Simone Tebet (PMDB-MS) – É alvo de ação civil de improbidade administrativa com dano ao erário, ajuizada pelo Ministério Público Federal. A ex-prefeita de Três Lagoas (MS) e ex-vice-governadora é investigada também em dois inquéritos (4050 e 4053) por crimes de responsabilidade.
Valdir Raupp (PMDB-RO) – É réu no processo que tramita há mais tempo no Supremo, entre aqueles que envolvem parlamentares. O ex-governador de Rondônia é réu na Ação Penal 358, por peculato, desde 2003. Raupp é acusado de liderar um esquema que, segundo a denúncia, desviou R$ 10 milhões do governo estadual para grupos de comunicação em troca de apoio político. O senador é réu em outras duas ações penais (383 e 577) por crimes eleitorais e contra o sistema financeiro nacional. É investigado pela Lava Jato nos inquéritos 3982 e 3989, por lavagem de dinheiro, formação de quadrilha e corrupção passiva. Ele ainda é alvo do Inquérito 4129 por peculato e formação de quadrilha.

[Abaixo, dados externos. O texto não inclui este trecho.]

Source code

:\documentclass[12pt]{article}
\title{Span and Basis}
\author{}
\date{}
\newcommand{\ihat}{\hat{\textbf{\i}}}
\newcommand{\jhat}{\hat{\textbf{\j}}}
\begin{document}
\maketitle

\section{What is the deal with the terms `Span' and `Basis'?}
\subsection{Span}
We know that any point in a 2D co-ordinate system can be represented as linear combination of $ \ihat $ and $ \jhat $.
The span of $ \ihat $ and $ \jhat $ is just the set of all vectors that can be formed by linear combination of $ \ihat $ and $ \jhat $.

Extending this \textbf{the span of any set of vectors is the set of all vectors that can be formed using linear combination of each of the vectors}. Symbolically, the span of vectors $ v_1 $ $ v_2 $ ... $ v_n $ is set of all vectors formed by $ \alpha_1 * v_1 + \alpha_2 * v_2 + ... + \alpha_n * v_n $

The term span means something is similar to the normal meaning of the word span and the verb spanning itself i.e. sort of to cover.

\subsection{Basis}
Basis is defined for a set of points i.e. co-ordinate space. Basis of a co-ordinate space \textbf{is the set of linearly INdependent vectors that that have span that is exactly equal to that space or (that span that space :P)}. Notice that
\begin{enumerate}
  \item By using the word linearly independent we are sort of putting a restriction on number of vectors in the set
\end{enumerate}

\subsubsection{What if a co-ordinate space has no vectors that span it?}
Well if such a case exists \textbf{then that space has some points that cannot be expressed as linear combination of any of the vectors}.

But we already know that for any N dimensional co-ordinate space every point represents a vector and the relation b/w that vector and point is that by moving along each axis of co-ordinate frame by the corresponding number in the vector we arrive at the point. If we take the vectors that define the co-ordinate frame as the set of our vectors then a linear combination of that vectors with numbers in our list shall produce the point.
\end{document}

Vanessa Grazziotin (PCdoB -AM) – Responde ao Inquérito 3368 por crimes eleitorais. Durante a corrida eleitoral para o Senado, em 2010, R$ 88 mil foram apreendidos em poder do presidente da Câmara Municipal de Amaturá (AM). Junto com o dinheiro, havia material de campanha de Vanessa. De acordo com o Ministério Público, há indícios de que a verba seria usada para compra de votos. A senadora afirma que o Ministério Público não imputou a autoria de qualquer delito a ela.
Vicentinho Alves (PR-TO) – É alvo de inquérito que apura crimes na Lei de Licitações.
Wellington Fagundes (PR-MT) – É alvo de inquérito que apura peculato.
Zezé Perrella (PTB-MG) – O parlamentar foi condenado em ação de improbidade administrativa movida pelo MPF à suspensão dos direitos políticos por três anos e a pagamento de multa por ocupação ilegal de apartamentos funcionais, de propriedade da Câmara dos Deputados, na época em que era deputado federal. O senador recorreu da decisão na mesma instância, mas a decisão foi mantida. O parlamentar recorre em segunda instância.